STARDUST MEMORIES is the Woody Allen movie with the rep/rap as the one with the dynamite opener that then fizzles out into a damp cloud of repetitive indulgence. Critics sniped and audience patience snapped over his 1980 offering; ranked 70th at the year’s box office, it was his first money loser—$10,389,000 grossed after a $10,000,000 cost—and the first one that almost aggressively challenged his fan base and aroused notable hostility from reviewers. Revisited decades down the analyst’s couch it fares a mite better—that opening is still a classic—when/if you accept the prodigious auteur’s explanation that he wasn’t courting pity (‘woe is me and my celebrity’) but homage (to Fellini’s 8½), and the fictional character he played—a comedy film director—was not him.
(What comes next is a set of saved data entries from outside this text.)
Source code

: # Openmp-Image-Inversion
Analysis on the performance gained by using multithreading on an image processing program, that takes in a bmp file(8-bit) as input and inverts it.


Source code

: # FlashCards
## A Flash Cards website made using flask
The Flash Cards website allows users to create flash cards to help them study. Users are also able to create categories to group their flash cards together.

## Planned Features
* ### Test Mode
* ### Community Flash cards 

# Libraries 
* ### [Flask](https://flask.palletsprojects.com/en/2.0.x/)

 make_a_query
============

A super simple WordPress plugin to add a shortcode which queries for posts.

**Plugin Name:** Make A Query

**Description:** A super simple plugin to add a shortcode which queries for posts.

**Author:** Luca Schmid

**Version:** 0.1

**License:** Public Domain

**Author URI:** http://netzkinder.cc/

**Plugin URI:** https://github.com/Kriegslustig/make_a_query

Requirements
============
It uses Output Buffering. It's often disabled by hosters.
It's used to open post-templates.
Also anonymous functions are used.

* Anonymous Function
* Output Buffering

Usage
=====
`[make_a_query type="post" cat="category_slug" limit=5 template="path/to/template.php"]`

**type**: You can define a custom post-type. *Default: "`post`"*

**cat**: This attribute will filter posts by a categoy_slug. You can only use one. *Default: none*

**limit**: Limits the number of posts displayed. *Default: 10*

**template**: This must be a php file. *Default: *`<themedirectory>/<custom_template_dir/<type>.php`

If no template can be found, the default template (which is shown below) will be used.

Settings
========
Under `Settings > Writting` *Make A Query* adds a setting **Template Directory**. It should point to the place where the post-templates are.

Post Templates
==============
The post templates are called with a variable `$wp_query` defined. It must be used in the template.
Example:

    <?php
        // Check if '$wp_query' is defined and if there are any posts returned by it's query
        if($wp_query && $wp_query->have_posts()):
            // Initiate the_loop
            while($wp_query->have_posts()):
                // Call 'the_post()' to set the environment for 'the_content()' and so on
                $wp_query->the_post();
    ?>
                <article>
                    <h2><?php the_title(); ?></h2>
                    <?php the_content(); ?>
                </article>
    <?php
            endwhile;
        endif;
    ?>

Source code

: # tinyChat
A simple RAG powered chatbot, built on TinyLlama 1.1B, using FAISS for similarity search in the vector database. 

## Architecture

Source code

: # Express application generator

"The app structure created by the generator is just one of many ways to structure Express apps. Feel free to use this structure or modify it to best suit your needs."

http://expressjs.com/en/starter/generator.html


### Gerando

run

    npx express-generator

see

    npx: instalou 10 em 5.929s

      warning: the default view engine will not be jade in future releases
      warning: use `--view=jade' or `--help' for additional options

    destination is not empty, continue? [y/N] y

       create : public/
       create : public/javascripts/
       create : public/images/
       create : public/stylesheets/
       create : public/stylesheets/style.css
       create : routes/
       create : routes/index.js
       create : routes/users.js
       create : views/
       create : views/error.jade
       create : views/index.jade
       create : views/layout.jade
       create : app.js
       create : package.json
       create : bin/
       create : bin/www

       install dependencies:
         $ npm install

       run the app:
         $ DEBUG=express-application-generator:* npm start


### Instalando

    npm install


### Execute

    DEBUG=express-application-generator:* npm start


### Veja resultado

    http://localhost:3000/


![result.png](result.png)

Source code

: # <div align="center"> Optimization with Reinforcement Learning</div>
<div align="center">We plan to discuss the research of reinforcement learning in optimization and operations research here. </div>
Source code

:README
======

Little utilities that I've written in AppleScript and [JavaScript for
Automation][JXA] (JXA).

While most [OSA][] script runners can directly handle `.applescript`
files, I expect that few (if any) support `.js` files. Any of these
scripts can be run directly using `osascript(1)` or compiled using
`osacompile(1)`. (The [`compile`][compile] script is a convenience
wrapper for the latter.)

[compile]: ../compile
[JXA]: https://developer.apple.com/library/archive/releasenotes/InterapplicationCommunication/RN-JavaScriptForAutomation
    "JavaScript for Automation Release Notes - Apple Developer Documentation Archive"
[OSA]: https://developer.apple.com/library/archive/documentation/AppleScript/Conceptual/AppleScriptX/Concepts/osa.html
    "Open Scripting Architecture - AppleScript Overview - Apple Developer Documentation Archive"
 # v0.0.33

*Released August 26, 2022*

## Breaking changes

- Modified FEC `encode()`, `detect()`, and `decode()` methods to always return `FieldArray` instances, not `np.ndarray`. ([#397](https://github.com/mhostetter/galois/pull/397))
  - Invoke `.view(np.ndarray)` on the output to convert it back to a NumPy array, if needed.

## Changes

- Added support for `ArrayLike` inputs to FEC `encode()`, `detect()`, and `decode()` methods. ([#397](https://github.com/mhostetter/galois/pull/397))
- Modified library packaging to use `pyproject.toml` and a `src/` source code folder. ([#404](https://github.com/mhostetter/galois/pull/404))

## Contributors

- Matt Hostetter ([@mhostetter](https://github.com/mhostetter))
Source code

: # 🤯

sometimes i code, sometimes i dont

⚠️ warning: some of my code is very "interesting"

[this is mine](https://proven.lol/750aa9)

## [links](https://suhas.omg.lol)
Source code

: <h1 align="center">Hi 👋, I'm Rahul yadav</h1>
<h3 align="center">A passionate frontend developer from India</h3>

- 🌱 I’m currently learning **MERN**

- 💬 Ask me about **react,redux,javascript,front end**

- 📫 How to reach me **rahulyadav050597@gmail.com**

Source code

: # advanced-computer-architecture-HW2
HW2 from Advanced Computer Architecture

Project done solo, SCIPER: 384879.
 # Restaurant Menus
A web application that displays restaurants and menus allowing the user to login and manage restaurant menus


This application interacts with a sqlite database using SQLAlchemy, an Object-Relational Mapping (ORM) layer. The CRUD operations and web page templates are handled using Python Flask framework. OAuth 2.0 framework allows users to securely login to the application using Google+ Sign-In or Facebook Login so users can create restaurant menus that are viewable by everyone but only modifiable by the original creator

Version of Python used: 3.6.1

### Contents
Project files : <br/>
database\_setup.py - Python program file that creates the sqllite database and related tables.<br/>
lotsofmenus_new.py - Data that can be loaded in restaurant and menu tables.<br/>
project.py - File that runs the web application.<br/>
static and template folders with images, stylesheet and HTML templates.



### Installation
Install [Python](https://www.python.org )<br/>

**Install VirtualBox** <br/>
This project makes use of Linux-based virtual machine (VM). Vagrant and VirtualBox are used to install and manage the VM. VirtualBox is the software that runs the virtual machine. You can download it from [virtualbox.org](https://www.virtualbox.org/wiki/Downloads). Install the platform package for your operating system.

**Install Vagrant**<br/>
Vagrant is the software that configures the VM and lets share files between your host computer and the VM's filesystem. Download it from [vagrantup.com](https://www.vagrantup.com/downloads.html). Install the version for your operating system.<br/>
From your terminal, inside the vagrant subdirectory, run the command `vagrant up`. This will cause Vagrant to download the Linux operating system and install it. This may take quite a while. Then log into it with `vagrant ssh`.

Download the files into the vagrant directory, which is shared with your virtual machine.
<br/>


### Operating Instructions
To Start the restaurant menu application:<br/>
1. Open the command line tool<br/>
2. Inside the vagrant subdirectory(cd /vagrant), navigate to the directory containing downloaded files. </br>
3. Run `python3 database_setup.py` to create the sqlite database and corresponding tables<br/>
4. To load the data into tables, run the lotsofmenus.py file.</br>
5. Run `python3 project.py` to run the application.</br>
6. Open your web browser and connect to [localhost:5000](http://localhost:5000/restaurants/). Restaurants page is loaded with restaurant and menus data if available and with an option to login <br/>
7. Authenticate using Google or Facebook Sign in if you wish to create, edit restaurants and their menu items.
SANDY: “I don’t want to make funny movies any more. They can’t force me to. I…you know, I don’t feel funny. I look around the world and all I see is human suffering.” MANAGER: “Human suffering doesn’t sell tickets in Kansas City.”
Lauded moviemaker ‘Sandy Bates’ (Allen, 44) has won success and admiration for his comedies, but he yearns to branch out and do serious dramatic work as well. Battling studio execs, the relentless press, fawning critics and omnipresent fan fervor, Sandy reflects on his life, his loves and his work.
GIRL IN AUDIENCE: “I understand you studied philosophy at school.” SANDY: “Uh, no, that’s not true. I-I-I did take – I took one course in existential philosophy at, uh, at New York University, and on, uh, on the final… they gave me ten questions, and, uh, I couldn’t answer a single one of ’em. You know? I left ’em all blank… I got a hundred.”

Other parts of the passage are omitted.